### Description of the task
Please print each of the entries below exactly.

Top of Given records

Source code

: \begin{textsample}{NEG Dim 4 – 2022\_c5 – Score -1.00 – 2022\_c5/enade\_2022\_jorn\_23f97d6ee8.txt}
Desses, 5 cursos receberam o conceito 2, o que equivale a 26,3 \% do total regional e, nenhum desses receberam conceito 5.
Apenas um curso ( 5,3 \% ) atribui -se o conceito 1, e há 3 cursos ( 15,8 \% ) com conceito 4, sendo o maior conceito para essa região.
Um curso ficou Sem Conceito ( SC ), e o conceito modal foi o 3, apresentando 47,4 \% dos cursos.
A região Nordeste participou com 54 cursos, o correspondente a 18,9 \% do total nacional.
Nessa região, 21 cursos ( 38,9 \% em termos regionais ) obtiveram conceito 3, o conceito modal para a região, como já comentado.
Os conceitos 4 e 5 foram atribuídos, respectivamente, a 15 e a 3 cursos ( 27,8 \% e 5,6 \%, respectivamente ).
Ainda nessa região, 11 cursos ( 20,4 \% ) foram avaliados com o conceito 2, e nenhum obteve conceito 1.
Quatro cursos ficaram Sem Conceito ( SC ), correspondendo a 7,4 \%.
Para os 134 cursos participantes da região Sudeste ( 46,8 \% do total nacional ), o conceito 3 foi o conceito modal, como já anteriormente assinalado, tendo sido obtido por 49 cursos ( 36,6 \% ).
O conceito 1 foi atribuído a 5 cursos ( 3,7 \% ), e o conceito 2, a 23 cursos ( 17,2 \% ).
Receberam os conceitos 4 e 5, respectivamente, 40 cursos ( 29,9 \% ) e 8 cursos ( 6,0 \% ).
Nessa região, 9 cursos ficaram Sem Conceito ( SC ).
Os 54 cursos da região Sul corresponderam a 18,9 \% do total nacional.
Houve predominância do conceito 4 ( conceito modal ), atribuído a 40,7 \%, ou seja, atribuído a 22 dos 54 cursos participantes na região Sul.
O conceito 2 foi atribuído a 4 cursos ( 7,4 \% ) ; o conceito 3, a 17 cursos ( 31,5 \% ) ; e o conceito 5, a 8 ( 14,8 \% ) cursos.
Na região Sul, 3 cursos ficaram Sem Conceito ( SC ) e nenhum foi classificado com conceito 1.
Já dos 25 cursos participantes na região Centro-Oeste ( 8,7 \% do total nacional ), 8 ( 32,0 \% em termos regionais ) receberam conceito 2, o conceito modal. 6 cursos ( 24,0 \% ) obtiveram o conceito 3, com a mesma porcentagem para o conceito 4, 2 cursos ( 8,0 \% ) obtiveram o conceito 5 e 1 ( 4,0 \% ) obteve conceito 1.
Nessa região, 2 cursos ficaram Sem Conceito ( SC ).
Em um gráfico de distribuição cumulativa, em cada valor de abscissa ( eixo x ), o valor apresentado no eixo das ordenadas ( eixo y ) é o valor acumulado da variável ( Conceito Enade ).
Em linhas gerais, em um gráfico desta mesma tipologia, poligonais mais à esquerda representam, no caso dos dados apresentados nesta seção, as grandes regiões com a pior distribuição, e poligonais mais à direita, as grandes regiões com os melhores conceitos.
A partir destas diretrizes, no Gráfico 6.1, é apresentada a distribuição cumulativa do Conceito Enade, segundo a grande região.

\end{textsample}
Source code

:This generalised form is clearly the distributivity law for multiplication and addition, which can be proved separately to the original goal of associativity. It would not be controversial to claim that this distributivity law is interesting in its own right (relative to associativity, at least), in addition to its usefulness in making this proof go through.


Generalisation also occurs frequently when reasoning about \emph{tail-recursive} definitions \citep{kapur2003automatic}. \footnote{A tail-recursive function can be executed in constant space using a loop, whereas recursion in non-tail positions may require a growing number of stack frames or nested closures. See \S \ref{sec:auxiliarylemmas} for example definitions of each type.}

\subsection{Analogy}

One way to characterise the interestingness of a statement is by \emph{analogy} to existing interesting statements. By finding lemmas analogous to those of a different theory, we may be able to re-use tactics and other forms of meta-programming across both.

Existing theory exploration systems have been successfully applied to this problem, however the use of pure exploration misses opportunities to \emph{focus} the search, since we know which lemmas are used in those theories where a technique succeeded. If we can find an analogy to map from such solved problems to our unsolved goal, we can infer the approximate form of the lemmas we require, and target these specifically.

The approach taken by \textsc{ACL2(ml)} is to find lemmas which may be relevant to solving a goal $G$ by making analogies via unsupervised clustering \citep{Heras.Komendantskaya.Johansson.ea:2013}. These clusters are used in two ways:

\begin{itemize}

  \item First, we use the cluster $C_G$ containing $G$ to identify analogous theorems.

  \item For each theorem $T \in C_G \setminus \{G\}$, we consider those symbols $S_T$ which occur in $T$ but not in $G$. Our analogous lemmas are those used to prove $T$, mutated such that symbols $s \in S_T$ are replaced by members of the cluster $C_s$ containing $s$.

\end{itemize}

Bottom of Given records

### Response area
Source code

: \begin{textsample}{NEG Dim 4 – 2022\_c5 – Score -1.00 – 2022\_c5/enade\_2022\_jorn\_23f97d6ee8.txt}
Desses, 5 cursos receberam o conceito 2, o que equivale a 26,3 \% do total regional e, nenhum desses receberam conceito 5.
Apenas um curso ( 5,3 \% ) atribui -se o conceito 1, e há 3 cursos ( 15,8 \% ) com conceito 4, sendo o maior conceito para essa região.
Um curso ficou Sem Conceito ( SC ), e o conceito modal foi o 3, apresentando 47,4 \% dos cursos.
A região Nordeste participou com 54 cursos, o correspondente a 18,9 \% do total nacional.
Nessa região, 21 cursos ( 38,9 \% em termos regionais ) obtiveram conceito 3, o conceito modal para a região, como já comentado.
Os conceitos 4 e 5 foram atribuídos, respectivamente, a 15 e a 3 cursos ( 27,8 \% e 5,6 \%, respectivamente ).
Ainda nessa região, 11 cursos ( 20,4 \% ) foram avaliados com o conceito 2, e nenhum obteve conceito 1.
Quatro cursos ficaram Sem Conceito ( SC ), correspondendo a 7,4 \%.
Para os 134 cursos participantes da região Sudeste ( 46,8 \% do total nacional ), o conceito 3 foi o conceito modal, como já anteriormente assinalado, tendo sido obtido por 49 cursos ( 36,6 \% ).
O conceito 1 foi atribuído a 5 cursos ( 3,7 \% ), e o conceito 2, a 23 cursos ( 17,2 \% ).
Receberam os conceitos 4 e 5, respectivamente, 40 cursos ( 29,9 \% ) e 8 cursos ( 6,0 \% ).
Nessa região, 9 cursos ficaram Sem Conceito ( SC ).
Os 54 cursos da região Sul corresponderam a 18,9 \% do total nacional.
Houve predominância do conceito 4 ( conceito modal ), atribuído a 40,7 \%, ou seja, atribuído a 22 dos 54 cursos participantes na região Sul.
O conceito 2 foi atribuído a 4 cursos ( 7,4 \% ) ; o conceito 3, a 17 cursos ( 31,5 \% ) ; e o conceito 5, a 8 ( 14,8 \% ) cursos.
Na região Sul, 3 cursos ficaram Sem Conceito ( SC ) e nenhum foi classificado com conceito 1.
Já dos 25 cursos participantes na região Centro-Oeste ( 8,7 \% do total nacional ), 8 ( 32,0 \% em termos regionais ) receberam conceito 2, o conceito modal. 6 cursos ( 24,0 \% ) obtiveram o conceito 3, com a mesma porcentagem para o conceito 4, 2 cursos ( 8,0 \% ) obtiveram o conceito 5 e 1 ( 4,0 \% ) obteve conceito 1.
Nessa região, 2 cursos ficaram Sem Conceito ( SC ).
Em um gráfico de distribuição cumulativa, em cada valor de abscissa ( eixo x ), o valor apresentado no eixo das ordenadas ( eixo y ) é o valor acumulado da variável ( Conceito Enade ).
Em linhas gerais, em um gráfico desta mesma tipologia, poligonais mais à esquerda representam, no caso dos dados apresentados nesta seção, as grandes regiões com a pior distribuição, e poligonais mais à direita, as grandes regiões com os melhores conceitos.
A partir destas diretrizes, no Gráfico 6.1, é apresentada a distribuição cumulativa do Conceito Enade, segundo a grande região.

\end{textsample}
Source code

:This generalised form is clearly the distributivity law for multiplication and addition, which can be proved separately to the original goal of associativity. It would not be controversial to claim that this distributivity law is interesting in its own right (relative to associativity, at least), in addition to its usefulness in making this proof go through.


Generalisation also occurs frequently when reasoning about \emph{tail-recursive} definitions \citep{kapur2003automatic}. \footnote{A tail-recursive function can be executed in constant space using a loop, whereas recursion in non-tail positions may require a growing number of stack frames or nested closures. See \S \ref{sec:auxiliarylemmas} for example definitions of each type.}

\subsection{Analogy}

One way to characterise the interestingness of a statement is by \emph{analogy} to existing interesting statements. By finding lemmas analogous to those of a different theory, we may be able to re-use tactics and other forms of meta-programming across both.

Existing theory exploration systems have been successfully applied to this problem, however the use of pure exploration misses opportunities to \emph{focus} the search, since we know which lemmas are used in those theories where a technique succeeded. If we can find an analogy to map from such solved problems to our unsolved goal, we can infer the approximate form of the lemmas we require, and target these specifically.

The approach taken by \textsc{ACL2(ml)} is to find lemmas which may be relevant to solving a goal $G$ by making analogies via unsupervised clustering \citep{Heras.Komendantskaya.Johansson.ea:2013}. These clusters are used in two ways:

\begin{itemize}

  \item First, we use the cluster $C_G$ containing $G$ to identify analogous theorems.

  \item For each theorem $T \in C_G \setminus \{G\}$, we consider those symbols $S_T$ which occur in $T$ but not in $G$. Our analogous lemmas are those used to prove $T$, mutated such that symbols $s \in S_T$ are replaced by members of the cluster $C_s$ containing $s$.

\end{itemize}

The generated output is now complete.